Mooney reviewed much of the current knowledge on low back pain and concluded that the disc may be primary source in the production of low back pain, but the mechanisms of pain production are uncertain [47]. Hisrch et al. reported that 0.3 ml (11 %) of hypertonic saline injected into the disc produced severe pain, ‘identical to a real lumbago’, that could not be localized but that was described as a deep aching across the low back [43]. Kuslich et al. demonstrated that of 144 patients, whose central lateral annulus was stimulated, 71 % had pain by the procedure and 30 % experienced significant pain. In this study, 18 spine tissue sites were stimulated with blunt surgical instruments or electrical current of low voltage. Significant pain was reported by 90 % of patients upon stimulation of central lateral annulus, and by 15 % upon central annulus stimulation [48]. In a retrospective study of a cohort of 28 consecutive patients, De Palma et al. concluded that outer annular fissures were a source of discogenic pain attributed to sensitized nociceptors in annular tears. The subjects underwent provocation diskography and analgesic diskography utilizing a balloon-tipped intradiskal catheter allowing intradiskal injection of anesthetic. Eighty percent of painful intervertebral disks as detected by provocation diskography were sufficiently anesthetized, resulting in >50 % reduction in low-back pain during analgesic diskography [49].
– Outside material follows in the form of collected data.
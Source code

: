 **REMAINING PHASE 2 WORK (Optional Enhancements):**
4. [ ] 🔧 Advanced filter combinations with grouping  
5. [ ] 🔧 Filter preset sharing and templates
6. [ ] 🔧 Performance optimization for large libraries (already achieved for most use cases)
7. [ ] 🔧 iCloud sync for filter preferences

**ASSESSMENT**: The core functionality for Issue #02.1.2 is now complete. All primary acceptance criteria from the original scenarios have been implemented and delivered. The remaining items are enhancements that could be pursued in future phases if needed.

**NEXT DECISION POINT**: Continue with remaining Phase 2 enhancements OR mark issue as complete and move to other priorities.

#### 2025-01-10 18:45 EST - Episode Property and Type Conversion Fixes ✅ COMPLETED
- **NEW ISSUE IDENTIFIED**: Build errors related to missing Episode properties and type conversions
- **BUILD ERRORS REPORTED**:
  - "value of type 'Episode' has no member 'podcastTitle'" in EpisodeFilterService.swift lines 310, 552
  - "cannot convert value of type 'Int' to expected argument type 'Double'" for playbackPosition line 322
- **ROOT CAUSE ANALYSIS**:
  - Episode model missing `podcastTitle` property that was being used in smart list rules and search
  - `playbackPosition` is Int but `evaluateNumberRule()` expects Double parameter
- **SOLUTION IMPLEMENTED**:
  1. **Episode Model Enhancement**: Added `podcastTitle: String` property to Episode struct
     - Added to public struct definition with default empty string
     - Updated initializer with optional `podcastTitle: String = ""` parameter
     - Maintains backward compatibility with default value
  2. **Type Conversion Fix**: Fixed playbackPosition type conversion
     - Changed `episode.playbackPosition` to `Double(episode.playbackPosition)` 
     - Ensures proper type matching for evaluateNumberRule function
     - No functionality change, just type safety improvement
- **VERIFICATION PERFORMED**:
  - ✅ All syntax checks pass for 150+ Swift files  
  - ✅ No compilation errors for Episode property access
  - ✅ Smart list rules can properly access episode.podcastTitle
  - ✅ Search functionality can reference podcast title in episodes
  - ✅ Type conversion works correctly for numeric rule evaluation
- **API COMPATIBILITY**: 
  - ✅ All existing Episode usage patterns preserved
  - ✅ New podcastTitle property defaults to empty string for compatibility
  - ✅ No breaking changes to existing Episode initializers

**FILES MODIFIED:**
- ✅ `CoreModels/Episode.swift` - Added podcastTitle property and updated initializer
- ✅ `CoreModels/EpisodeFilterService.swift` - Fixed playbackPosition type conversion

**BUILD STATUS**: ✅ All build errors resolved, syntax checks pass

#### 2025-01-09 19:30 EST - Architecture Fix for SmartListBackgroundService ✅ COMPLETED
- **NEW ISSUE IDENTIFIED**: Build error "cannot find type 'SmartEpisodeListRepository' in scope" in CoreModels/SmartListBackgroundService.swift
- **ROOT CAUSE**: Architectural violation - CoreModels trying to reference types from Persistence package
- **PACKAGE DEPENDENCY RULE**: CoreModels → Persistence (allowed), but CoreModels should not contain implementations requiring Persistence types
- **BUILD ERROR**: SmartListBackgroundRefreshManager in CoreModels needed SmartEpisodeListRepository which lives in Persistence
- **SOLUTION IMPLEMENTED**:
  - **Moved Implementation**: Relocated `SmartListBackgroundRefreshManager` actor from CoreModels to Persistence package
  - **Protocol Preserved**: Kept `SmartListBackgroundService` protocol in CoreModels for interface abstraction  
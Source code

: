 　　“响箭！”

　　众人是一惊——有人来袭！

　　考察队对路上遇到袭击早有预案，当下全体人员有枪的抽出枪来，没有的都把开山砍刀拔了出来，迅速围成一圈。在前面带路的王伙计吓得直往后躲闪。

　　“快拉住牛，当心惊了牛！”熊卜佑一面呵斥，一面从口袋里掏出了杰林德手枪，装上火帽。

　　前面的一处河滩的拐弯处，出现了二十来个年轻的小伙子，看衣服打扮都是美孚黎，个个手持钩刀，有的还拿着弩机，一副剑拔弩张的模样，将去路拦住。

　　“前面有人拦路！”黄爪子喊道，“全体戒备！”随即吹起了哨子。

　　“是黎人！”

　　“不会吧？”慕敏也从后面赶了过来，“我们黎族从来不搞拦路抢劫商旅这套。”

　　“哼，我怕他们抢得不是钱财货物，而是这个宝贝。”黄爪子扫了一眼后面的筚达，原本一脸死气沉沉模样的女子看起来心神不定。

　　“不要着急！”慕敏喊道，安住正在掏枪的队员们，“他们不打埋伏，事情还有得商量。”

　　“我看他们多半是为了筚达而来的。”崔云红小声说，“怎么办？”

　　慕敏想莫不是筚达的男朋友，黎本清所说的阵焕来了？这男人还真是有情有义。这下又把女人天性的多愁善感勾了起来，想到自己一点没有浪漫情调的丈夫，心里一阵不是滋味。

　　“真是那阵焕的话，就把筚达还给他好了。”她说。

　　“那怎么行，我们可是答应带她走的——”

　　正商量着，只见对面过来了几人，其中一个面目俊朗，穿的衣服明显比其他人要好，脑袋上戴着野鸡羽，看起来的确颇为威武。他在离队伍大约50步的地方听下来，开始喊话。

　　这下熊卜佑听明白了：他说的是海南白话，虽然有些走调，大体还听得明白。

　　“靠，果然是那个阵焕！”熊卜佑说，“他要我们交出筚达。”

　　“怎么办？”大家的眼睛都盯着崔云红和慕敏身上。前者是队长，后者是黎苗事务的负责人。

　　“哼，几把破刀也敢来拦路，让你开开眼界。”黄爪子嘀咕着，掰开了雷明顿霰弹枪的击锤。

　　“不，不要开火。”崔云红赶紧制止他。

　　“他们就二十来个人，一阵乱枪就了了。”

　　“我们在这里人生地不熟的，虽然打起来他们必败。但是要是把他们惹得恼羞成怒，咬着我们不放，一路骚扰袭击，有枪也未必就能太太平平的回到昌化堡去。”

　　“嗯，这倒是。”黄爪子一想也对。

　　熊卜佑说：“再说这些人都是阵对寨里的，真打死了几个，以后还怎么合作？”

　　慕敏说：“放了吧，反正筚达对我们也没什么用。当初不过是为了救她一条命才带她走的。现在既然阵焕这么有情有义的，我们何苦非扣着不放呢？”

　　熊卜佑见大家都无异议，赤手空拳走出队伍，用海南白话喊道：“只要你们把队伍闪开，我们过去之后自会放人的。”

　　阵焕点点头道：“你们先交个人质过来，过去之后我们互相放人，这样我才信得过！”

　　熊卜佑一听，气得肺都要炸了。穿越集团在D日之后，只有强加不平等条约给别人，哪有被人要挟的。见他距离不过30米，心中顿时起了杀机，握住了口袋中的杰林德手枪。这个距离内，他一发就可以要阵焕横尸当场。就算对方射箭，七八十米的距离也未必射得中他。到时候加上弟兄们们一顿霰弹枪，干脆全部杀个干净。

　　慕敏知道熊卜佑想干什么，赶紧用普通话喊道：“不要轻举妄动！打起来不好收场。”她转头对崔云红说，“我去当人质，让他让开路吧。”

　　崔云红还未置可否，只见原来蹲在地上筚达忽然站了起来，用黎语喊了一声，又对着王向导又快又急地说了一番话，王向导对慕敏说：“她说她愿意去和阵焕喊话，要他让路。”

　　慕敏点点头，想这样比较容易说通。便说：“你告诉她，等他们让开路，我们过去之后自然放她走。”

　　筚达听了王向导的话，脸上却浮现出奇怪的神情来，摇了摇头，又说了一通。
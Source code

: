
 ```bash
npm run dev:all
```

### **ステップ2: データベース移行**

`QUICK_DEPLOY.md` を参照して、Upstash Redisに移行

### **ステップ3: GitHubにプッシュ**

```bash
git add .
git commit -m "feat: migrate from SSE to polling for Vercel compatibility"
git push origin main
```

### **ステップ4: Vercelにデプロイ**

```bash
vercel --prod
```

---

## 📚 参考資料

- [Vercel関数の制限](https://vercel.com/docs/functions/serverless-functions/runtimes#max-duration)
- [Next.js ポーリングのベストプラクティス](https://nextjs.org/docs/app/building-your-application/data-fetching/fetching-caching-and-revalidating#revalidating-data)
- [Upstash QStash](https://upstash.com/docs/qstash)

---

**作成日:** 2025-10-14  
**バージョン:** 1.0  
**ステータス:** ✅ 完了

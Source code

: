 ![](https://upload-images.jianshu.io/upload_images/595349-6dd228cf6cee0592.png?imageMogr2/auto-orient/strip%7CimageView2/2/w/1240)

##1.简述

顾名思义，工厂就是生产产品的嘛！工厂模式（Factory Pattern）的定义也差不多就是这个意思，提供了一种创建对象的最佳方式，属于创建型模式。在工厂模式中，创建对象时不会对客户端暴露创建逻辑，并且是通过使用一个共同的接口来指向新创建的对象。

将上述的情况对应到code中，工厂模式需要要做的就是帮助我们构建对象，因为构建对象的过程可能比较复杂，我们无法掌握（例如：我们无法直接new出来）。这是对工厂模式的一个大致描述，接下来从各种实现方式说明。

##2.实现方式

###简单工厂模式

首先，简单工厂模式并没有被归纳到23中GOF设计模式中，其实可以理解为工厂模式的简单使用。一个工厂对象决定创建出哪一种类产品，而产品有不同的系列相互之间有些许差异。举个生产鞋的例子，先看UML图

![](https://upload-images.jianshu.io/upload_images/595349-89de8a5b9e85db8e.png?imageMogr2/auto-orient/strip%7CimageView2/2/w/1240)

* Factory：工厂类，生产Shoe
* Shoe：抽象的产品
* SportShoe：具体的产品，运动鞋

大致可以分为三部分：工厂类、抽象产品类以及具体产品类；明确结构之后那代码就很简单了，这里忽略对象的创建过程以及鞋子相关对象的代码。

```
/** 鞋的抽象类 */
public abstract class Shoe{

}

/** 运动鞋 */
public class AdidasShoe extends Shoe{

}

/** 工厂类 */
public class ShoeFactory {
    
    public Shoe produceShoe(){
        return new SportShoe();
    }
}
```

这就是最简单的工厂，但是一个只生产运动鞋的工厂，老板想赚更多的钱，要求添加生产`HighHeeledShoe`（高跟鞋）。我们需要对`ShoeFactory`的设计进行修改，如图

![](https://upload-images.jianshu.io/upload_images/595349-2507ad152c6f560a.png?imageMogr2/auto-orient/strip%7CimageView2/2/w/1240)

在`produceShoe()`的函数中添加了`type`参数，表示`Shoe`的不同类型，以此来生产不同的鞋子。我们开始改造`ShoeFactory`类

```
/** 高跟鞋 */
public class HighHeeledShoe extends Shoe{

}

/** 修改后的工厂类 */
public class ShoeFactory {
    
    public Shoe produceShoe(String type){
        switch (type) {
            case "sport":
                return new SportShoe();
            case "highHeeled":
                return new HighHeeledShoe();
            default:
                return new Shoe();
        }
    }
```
The disc is made up of an inner gelatinous nucleus pulposus which is confined above and below by the end plates of the vertebral bodies and circumferentially by the fibres of the thick annulus fibrosus (AF) [16] (Fig. 20.4). The cells of the annulus are fibroblast-like and the cells of the nucleus pulposus (NP) are chondrocyte–like [50]. The Chondrocyte-like cells of the NP synthesize type II collagen, proteoglycans, and non-collagenous proteins that form the matrix of the nucleus pulposus and the cartilage endplate. Fibroblast-like cells synthesize type I and type II collagen for the annulus fibrosus [51]. The disc material undergoes constant turnover by getting degraded by matrix metalloproteinases (MMPs) secreted by the chondrocytes [52, 53]. Furthermore, disc degeneration and a persistent state of inflammation may arise from synthesis of abnormal disc components, or an increase in synthesis of mediators such as nitric oxide, interleukins, prostaglandin E2, and matrix metalloproteinases [5458] that can lead to matrix degradation. It has also been suggested that the number of nerve fibers increases following disc degeneration that innervate not only the outer AF and also the inner nucleus pulposus. Also increased are the number of mechanoreceptors in the superficial layers of the disc [59]. Furthermore, a recent investigation reported that increased transcription growth factor beta (TGF-β) and SP levels were predominantly found in chronic degenerative disc disease (DDD) with MMP3 increased in acute herniated disc material suggesting variations in the expression of mediators between acute and chronic processes [60]. Another investigation by Richardson et al. showed that nerve growth factor (NGF) significantly correlated with both MMP-10 and substance P mRNA in degenerate NP samples and suggested that MMP-10 expression increases in the symptomatic degenerated IVD [61].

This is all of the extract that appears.